→ Task details:
State how many lines of the data below hold the string "void", giving nothing but the number.

Top of Extracted material

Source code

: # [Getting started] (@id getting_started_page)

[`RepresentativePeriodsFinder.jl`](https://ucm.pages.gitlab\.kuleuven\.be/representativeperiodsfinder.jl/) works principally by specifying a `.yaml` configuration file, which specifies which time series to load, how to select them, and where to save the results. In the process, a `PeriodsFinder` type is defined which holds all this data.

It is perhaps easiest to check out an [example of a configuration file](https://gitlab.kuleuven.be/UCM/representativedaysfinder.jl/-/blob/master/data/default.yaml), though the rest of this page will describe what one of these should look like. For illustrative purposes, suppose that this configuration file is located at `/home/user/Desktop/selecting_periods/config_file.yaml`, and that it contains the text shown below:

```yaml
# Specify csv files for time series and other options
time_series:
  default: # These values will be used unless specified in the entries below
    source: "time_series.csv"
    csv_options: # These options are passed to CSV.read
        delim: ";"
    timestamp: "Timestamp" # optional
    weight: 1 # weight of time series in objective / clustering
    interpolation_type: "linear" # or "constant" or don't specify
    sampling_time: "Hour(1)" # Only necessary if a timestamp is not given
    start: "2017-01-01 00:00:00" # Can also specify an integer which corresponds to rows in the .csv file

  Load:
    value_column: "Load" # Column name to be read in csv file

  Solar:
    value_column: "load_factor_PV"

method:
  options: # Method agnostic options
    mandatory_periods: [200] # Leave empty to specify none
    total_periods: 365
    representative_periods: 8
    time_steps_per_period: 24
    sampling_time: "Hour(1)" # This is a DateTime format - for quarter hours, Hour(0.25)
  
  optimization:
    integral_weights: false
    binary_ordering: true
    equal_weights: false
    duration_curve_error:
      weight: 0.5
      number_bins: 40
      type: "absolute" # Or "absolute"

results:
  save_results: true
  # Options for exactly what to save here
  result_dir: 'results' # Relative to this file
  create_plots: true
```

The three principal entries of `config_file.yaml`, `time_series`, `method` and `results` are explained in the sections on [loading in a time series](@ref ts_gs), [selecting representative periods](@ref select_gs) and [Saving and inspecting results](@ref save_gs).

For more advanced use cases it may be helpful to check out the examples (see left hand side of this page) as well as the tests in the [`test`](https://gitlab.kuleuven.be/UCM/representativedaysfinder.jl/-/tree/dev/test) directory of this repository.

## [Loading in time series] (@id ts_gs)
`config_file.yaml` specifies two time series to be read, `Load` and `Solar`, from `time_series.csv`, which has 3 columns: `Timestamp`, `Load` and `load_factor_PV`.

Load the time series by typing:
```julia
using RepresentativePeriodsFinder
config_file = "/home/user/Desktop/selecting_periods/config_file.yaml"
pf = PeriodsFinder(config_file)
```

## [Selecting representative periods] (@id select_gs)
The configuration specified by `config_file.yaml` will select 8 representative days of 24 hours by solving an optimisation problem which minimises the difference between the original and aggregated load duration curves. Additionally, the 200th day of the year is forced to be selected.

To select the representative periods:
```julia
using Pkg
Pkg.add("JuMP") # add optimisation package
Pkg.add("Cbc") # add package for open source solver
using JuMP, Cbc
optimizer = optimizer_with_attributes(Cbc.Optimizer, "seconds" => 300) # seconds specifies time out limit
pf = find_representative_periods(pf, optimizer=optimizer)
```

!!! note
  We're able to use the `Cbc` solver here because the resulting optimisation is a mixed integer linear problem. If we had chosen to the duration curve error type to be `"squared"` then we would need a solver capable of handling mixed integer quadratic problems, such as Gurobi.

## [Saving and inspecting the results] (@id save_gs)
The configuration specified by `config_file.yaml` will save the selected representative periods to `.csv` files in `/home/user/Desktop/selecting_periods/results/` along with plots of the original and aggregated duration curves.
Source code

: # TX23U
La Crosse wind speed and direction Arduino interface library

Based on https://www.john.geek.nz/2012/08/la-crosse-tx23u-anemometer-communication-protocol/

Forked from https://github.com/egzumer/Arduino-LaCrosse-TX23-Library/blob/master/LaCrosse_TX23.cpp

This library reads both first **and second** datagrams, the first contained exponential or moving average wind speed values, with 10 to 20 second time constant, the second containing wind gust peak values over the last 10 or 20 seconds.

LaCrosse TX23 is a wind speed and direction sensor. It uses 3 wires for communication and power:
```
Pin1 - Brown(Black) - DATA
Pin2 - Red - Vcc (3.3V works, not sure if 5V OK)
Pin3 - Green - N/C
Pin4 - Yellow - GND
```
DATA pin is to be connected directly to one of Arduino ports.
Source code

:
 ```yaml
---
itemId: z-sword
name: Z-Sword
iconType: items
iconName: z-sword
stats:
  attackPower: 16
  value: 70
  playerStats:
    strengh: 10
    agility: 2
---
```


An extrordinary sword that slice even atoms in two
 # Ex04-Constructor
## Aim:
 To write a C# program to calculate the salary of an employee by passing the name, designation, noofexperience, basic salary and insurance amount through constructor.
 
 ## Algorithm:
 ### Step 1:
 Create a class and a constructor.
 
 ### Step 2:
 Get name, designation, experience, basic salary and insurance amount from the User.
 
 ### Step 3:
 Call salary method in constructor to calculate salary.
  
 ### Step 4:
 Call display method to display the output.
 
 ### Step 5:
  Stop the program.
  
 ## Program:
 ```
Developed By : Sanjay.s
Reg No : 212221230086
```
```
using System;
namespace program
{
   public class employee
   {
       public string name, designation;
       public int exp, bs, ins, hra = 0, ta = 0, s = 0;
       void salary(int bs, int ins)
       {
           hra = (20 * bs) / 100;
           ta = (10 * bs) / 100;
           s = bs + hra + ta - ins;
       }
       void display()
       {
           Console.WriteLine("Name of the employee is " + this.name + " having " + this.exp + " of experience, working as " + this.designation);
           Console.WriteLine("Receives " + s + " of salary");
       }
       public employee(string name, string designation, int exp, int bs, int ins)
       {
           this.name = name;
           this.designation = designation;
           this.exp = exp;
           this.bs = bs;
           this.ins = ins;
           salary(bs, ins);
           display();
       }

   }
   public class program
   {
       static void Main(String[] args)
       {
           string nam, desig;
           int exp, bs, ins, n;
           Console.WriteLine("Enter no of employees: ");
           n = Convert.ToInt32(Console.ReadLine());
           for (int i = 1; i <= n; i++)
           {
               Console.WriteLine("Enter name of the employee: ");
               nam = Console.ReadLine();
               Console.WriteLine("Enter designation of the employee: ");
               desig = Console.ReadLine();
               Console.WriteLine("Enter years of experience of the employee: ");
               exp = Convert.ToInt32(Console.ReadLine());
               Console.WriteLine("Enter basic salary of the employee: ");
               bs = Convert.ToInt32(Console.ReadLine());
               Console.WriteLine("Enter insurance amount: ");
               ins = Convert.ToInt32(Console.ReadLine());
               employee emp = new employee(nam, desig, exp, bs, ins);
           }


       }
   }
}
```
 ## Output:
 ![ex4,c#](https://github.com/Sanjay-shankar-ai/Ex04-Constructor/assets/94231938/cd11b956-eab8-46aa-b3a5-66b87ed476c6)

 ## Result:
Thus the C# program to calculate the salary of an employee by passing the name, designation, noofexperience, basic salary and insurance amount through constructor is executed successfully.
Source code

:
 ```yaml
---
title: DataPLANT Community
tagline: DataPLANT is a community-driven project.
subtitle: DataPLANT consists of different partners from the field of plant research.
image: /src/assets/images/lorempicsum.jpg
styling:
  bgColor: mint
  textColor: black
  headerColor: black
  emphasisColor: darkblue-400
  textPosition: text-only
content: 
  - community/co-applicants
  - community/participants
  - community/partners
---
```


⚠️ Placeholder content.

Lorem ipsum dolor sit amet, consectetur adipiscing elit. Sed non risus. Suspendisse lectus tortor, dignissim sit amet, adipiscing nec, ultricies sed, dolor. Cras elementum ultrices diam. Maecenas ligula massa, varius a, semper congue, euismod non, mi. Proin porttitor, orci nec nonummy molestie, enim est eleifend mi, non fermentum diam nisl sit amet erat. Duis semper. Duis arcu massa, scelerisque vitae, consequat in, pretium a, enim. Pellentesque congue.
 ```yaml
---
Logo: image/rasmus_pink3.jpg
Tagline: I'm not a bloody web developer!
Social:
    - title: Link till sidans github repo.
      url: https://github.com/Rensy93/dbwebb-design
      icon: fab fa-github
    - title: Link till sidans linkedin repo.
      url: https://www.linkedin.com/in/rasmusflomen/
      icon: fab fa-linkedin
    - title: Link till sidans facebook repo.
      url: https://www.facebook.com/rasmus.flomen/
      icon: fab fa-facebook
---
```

Bottom of Extracted material

→ Answer space:
3